In the meantime, we moved forward with action at the state level in 2005. After two packed hearings, contentious debates in the Legislature, and a dozen amendments, the Montana Country-of-Origin Labeling Act was signed into law. It gave Montana producers of beef, pork, lamb, and poultry the ability to label their products as Made in Montana.
In 2011 the World Trade Organization challenged the U.S. COOL requirements, stating that they set an unfair trade barrier, and were too expensive for packers. The USDA responded by strengthening the rules. Now, labels must state where the animals were born, raised, and slaughtered, rather than just “Product of North America.” The proposed rules also prohibit packers from commingling livestock from different origins.
In 2015, the WTO slapped a $1.1 billion fine against the U.S. for COOL, so Congress repealed the law.
Northern Plains has led grassroots efforts in Montana to stop the TPP, NAFTA, and other international deals that give more power to corporations and take away the rights of individuals and small businesses. These deals are not about trade, as we support trade of goods and services between countries.
Trans-Pacific Partnership Free Trade Agreement:
TPP would give:
- Rights for foreign companies to acquire land, natural resources, factories without government review
- Incentive to offshore to low wage countries
- Compensation for loss of “expected future profits” from health, labor environmental, laws
- Rights to move capital without limits
- New rights to cover intellectual property, permits, and derivatives
Biggest issues with the TPP:
FOOD SAFETY: The U.S. currently rejects a significant portion of food imports from TPP countries like Vietnam and Malaysia as unsafe, but TPP would require us to accept food imports that do not meet U.S. safety standards.
ISDS LAWYERS: TPP will allow foreign corporations to sue the U.S. government in private tribunals/ corporate courts run by three corporate lawyers who rotate between judging these cases and representing corporations, which is a conflict of interest, and there is no outside appeal.
ISDS FUTURE PROFITS: Under TPP, the American taxpayers could be forced to pay foreign corporations compensation for any American law or safety rule. They can sue for their current losses but also future expected profits, and there is no limit to the amount they can win from U.S. taxpayers.
LOWER WAGES/FEWER JOBS: TPP will pit American workers against workers in Vietnam making less than 65 cents an hour.

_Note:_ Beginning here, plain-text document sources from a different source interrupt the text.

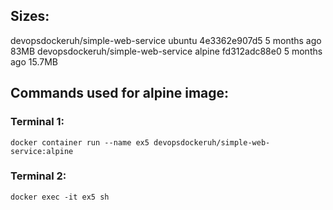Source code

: ## Sizes:

devopsdockeruh/simple-web-service   ubuntu    4e3362e907d5   5 months ago   83MB
devopsdockeruh/simple-web-service   alpine    fd312adc88e0   5 months ago   15.7MB

## Commands used for alpine image:

### Terminal 1:

```
docker container run --name ex5 devopsdockeruh/simple-web-service:alpine
```

### Terminal 2:

```
docker exec -it ex5 sh
```
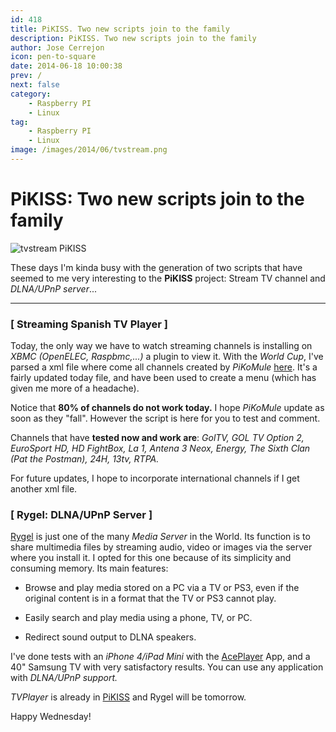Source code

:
 ```yaml
---
id: 418
title: PiKISS. Two new scripts join to the family
description: PiKISS. Two new scripts join to the family
author: Jose Cerrejon
icon: pen-to-square
date: 2014-06-18 10:00:38
prev: /
next: false
category:
    - Raspberry PI
    - Linux
tag:
    - Raspberry PI
    - Linux
image: /images/2014/06/tvstream.png
---
```


# PiKISS: Two new scripts join to the family

![tvstream PiKISS](/images/2014/06/tvstream.png)

These days I'm kinda busy with the generation of two scripts that have seemed to me very interesting to the **PiKISS** project: Stream TV channel and _DLNA/UPnP server_...

---

### [ Streaming Spanish TV Player ]

Today, the only way we have to watch streaming channels is installing on _XBMC (OpenELEC, Raspbmc,...)_ a plugin to view it. With the _World Cup_, I've parsed a xml file where come all channels created by _PiKoMule_ [here](https://www.compraschinas.net/foro/livestreams/lista-de-canales-para-livestream-solo-plus-liga-y-gol-tv/). It's a fairly updated today file, and have been used to create a menu (which has given me more of a headache).

Notice that **80% of channels do not work today.** I hope _PiKoMule_ update as soon as they "fall". However the script is here for you to test and comment.

Channels that have **tested now and work are**: _GolTV, GOL TV Option 2, EuroSport HD, HD FightBox, La 1, Antena 3 Neox, Energy, The Sixth Clan (Pat the Postman), 24H, 13tv, RTPA._

For future updates, I hope to incorporate international channels if I get another xml file.

### [ Rygel: DLNA/UPnP Server ]

[Rygel](https://wiki.gnome.org/Projects/Rygel/) is just one of the many _Media Server_ in the World. Its function is to share multimedia files by streaming audio, video or images via the server where you install it. I opted for this one because of its simplicity and consuming memory. Its main features:

-   Browse and play media stored on a PC via a TV or PS3, even if the original content is in a format that the TV or PS3 cannot play.

-   Easily search and play media using a phone, TV, or PC.

-   Redirect sound output to DLNA speakers.

I've done tests with an _iPhone 4/iPad Mini_ with the [AcePlayer](https://itunes.apple.com/es/app/aceplayer-powerful-media-player/id463242636?mt=8) App, and a 40" Samsung TV with very satisfactory results. You can use any application with _DLNA/UPnP support._

_TVPlayer_ is already in [PiKISS](/post.php?id=409) and Rygel will be tomorrow.

Happy Wednesday!

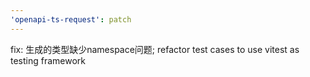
 ```yaml
---
'openapi-ts-request': patch
---
```


fix: 生成的类型缺少namespace问题; refactor test cases to use vitest as testing framework
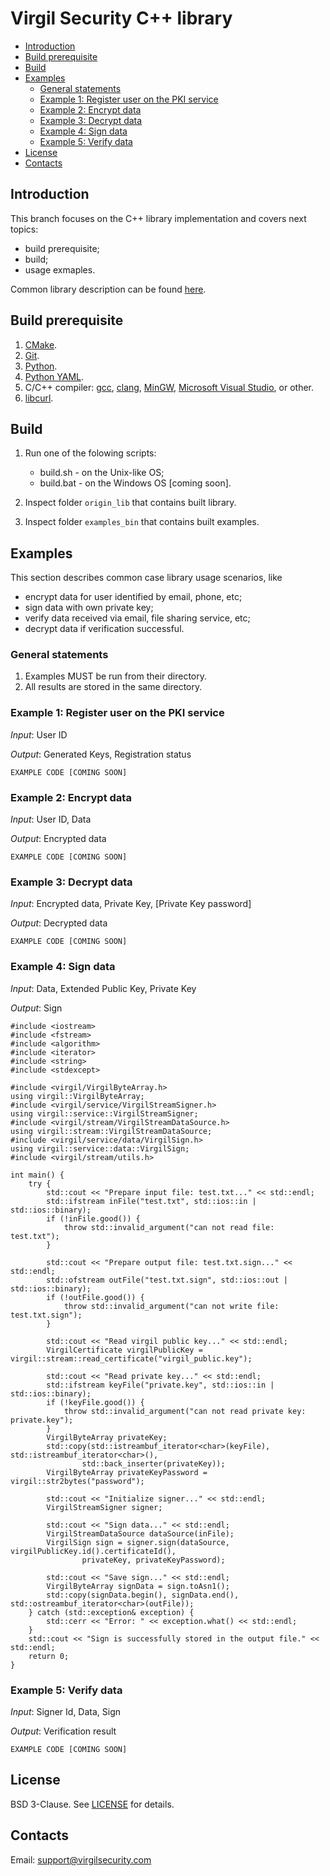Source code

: # Virgil Security C++ library

- [Introduction](#introduction)
- [Build prerequisite](#build-prerequisite)
- [Build](#build)
- [Examples](#examples)
    - [General statements](#general-statements)
    - [Example 1: Register user on the PKI service](#example-1-register-user-on-the-pki-service)
    - [Example 2: Encrypt data](#example-2-encrypt-data)
    - [Example 3: Decrypt data](#example-3-decrypt-data)
    - [Example 4: Sign data](#example-4-sign-data)
    - [Example 5: Verify data](#example-5-verify-data)
- [License](#license)
- [Contacts](#contacts)

## Introduction

This branch focuses on the C++ library implementation and covers next topics:

  * build prerequisite;
  * build;
  * usage exmaples.

Common library description can be found [here](https://github.com/VirgilSecurity/virgil).

## Build prerequisite

1. [CMake](http://www.cmake.org/).
1. [Git](http://git-scm.com/).
1. [Python](http://python.org/).
1. [Python YAML](http://pyyaml.org/).
1. C/C++ compiler:
    [gcc](https://gcc.gnu.org/),
    [clang](http://clang.llvm.org/),
    [MinGW](http://www.mingw.org/),
    [Microsoft Visual Studio](http://www.visualstudio.com/), or other.
1. [libcurl](http://curl.haxx.se/libcurl/).

## Build

1. Run one of the folowing scripts:

    * build.sh - on the Unix-like OS;
    * build.bat - on the Windows OS [coming soon].

1. Inspect folder `origin_lib` that contains built library.

1. Inspect folder `examples_bin` that contains built examples.

## Examples

This section describes common case library usage scenarios, like

  * encrypt data for user identified by email, phone, etc;
  * sign data with own private key;
  * verify data received via email, file sharing service, etc;
  * decrypt data if verification successful.

### General statements

1. Examples MUST be run from their directory.
1. All results are stored in the same directory.

### Example 1: Register user on the PKI service

*Input*: User ID

*Output*: Generated Keys, Registration status

```
EXAMPLE CODE [COMING SOON]
```

### Example 2: Encrypt data

*Input*: User ID, Data

*Output*: Encrypted data

```
EXAMPLE CODE [COMING SOON]
```

### Example 3: Decrypt data

*Input*: Encrypted data, Private Key, [Private Key password]

*Output*: Decrypted data

```
EXAMPLE CODE [COMING SOON]
```

### Example 4: Sign data

*Input*: Data, Extended Public Key, Private Key

*Output*: Sign

``` {.cpp}
#include <iostream>
#include <fstream>
#include <algorithm>
#include <iterator>
#include <string>
#include <stdexcept>

#include <virgil/VirgilByteArray.h>
using virgil::VirgilByteArray;
#include <virgil/service/VirgilStreamSigner.h>
using virgil::service::VirgilStreamSigner;
#include <virgil/stream/VirgilStreamDataSource.h>
using virgil::stream::VirgilStreamDataSource;
#include <virgil/service/data/VirgilSign.h>
using virgil::service::data::VirgilSign;
#include <virgil/stream/utils.h>

int main() {
    try {
        std::cout << "Prepare input file: test.txt..." << std::endl;
        std::ifstream inFile("test.txt", std::ios::in | std::ios::binary);
        if (!inFile.good()) {
            throw std::invalid_argument("can not read file: test.txt");
        }

        std::cout << "Prepare output file: test.txt.sign..." << std::endl;
        std::ofstream outFile("test.txt.sign", std::ios::out | std::ios::binary);
        if (!outFile.good()) {
            throw std::invalid_argument("can not write file: test.txt.sign");
        }

        std::cout << "Read virgil public key..." << std::endl;
        VirgilCertificate virgilPublicKey = virgil::stream::read_certificate("virgil_public.key");

        std::cout << "Read private key..." << std::endl;
        std::ifstream keyFile("private.key", std::ios::in | std::ios::binary);
        if (!keyFile.good()) {
            throw std::invalid_argument("can not read private key: private.key");
        }
        VirgilByteArray privateKey;
        std::copy(std::istreambuf_iterator<char>(keyFile), std::istreambuf_iterator<char>(),
                std::back_inserter(privateKey));
        VirgilByteArray privateKeyPassword = virgil::str2bytes("password");

        std::cout << "Initialize signer..." << std::endl;
        VirgilStreamSigner signer;

        std::cout << "Sign data..." << std::endl;
        VirgilStreamDataSource dataSource(inFile);
        VirgilSign sign = signer.sign(dataSource, virgilPublicKey.id().certificateId(),
                privateKey, privateKeyPassword);

        std::cout << "Save sign..." << std::endl;
        VirgilByteArray signData = sign.toAsn1();
        std::copy(signData.begin(), signData.end(), std::ostreambuf_iterator<char>(outFile));
    } catch (std::exception& exception) {
        std::cerr << "Error: " << exception.what() << std::endl;
    }
    std::cout << "Sign is successfully stored in the output file." << std::endl;
    return 0;
}
```

### Example 5: Verify data

*Input*: Signer Id, Data, Sign

*Output*: Verification result

```
EXAMPLE CODE [COMING SOON]
```

## License
BSD 3-Clause. See [LICENSE](https://github.com/VirgilSecurity/virgil/blob/master/LICENSE) for details.

## Contacts
Email: <support@virgilsecurity.com>
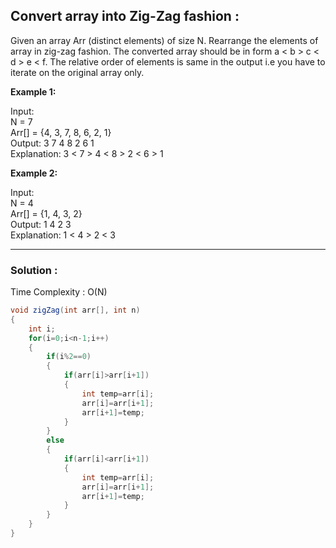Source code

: <h2> Convert array into Zig-Zag fashion : </h2>
Given an array Arr (distinct elements) of size N. Rearrange the elements of array in zig-zag fashion. The converted array should be in form a < b > c < d > e < f. The relative order of elements is same in the output i.e you have to iterate on the original array only.

**Example 1:**

Input: <br/>
N = 7 <br/>
Arr[] = {4, 3, 7, 8, 6, 2, 1} <br/>
Output: 3 7 4 8 2 6 1 <br/>
Explanation: 3 < 7 > 4 < 8 > 2 < 6 > 1

**Example 2:**

Input: <br/>
N = 4 <br/>
Arr[] = {1, 4, 3, 2} <br/>
Output: 1 4 2 3 <br/>
Explanation: 1 < 4 > 2 < 3

--------------------------------------------------------------------------------------------------------------------------------------------------

<h3> Solution : </h3>

Time Complexity : O(N)

```java
void zigZag(int arr[], int n) 
{
    int i;
    for(i=0;i<n-1;i++)
    {
        if(i%2==0)
        {
            if(arr[i]>arr[i+1])
            {
                int temp=arr[i];
                arr[i]=arr[i+1];
                arr[i+1]=temp;
            }
        }
        else
        {
            if(arr[i]<arr[i+1])
            {
                int temp=arr[i];
                arr[i]=arr[i+1];
                arr[i+1]=temp;
            }
        }
    }
}
```

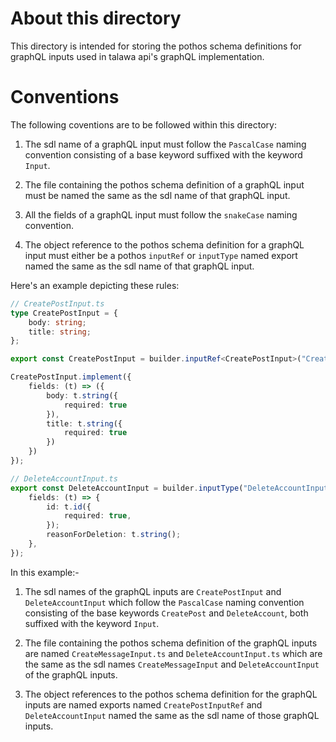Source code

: # About this directory

This directory is intended for storing the pothos schema definitions for graphQL inputs used in talawa api's graphQL implementation.

# Conventions

The following coventions are to be followed within this directory: 

1. The sdl name of a graphQL input must follow the `PascalCase` naming convention consisting of a base keyword suffixed with the keyword `Input`.

2. The file containing the pothos schema definition of a graphQL input must be named the same as the sdl name of that graphQL input.

3. All the fields of a graphQL input must follow the `snakeCase` naming convention.

3. The object reference to the pothos schema definition for a graphQL input must either be a pothos `inputRef` or `inputType` named export named the same as the sdl name of that graphQL input.

Here's an example depicting these rules: 

```typescript
// CreatePostInput.ts
type CreatePostInput = {
	body: string;
	title: string;
};

export const CreatePostInput = builder.inputRef<CreatePostInput>("CreatePostInput");

CreatePostInput.implement({
	fields: (t) => ({
		body: t.string({
			required: true
		}),
		title: t.string({
			required: true
		})
	})
});
```
```typescript
// DeleteAccountInput.ts
export const DeleteAccountInput = builder.inputType("DeleteAccountInput", {
	fields: (t) => {
		id: t.id({
			required: true,
		});
		reasonForDeletion: t.string();
	},
});
```
In this example:-

1. The sdl names of the graphQL inputs are `CreatePostInput` and `DeleteAccountInput` which follow the `PascalCase` naming convention consisting of the base keywords `CreatePost` and `DeleteAccount`, both suffixed with the keyword `Input`.

2. The file containing the pothos schema definition of the graphQL inputs are named `CreateMessageInput.ts` and `DeleteAccountInput.ts` which are the same as the sdl names `CreateMessageInput` and `DeleteAccountInput` of the graphQL inputs.

3. The object references to the pothos schema definition for the graphQL inputs are named exports named `CreatePostInputRef` and `DeleteAccountInput` named the same as the sdl name of those graphQL inputs.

Economists who have looked at this deal say it will lower wages for 90 percent of Americans and gives corporations more incentives to move American jobs overseas.
ISDS CORPORATE RIGHTS: TPP gives foreign corporations that come to the U.S. even more rights and privileges than the American people and our businesses, and elevates foreign corporations to the status of the U.S. government by allowing them to sue our country in special tribunals/corporate courts.
SECRET CORPORATE NEGOTIATIONS: The terms of the new TPP trade agreement were negotiated in secret with over 500 corporate advisors, but the people, the press, and even the U.S. Congress were shut out so it favors corporations, not working families.
BIPARTISAN DISAPPROVAL: For the first time, the presidential nominees of both parties, Donald Trump and Hillary Clinton, oppose this new trade agreement because it does nothing to stop currency manipulation, will hurt U.S. wages and jobs, and means higher drug prices.
BAD FOR CLIMATE: All of the countries in the world are working to combat climate change, but TPP would forbid many of the policies we need to stop the climate crisis.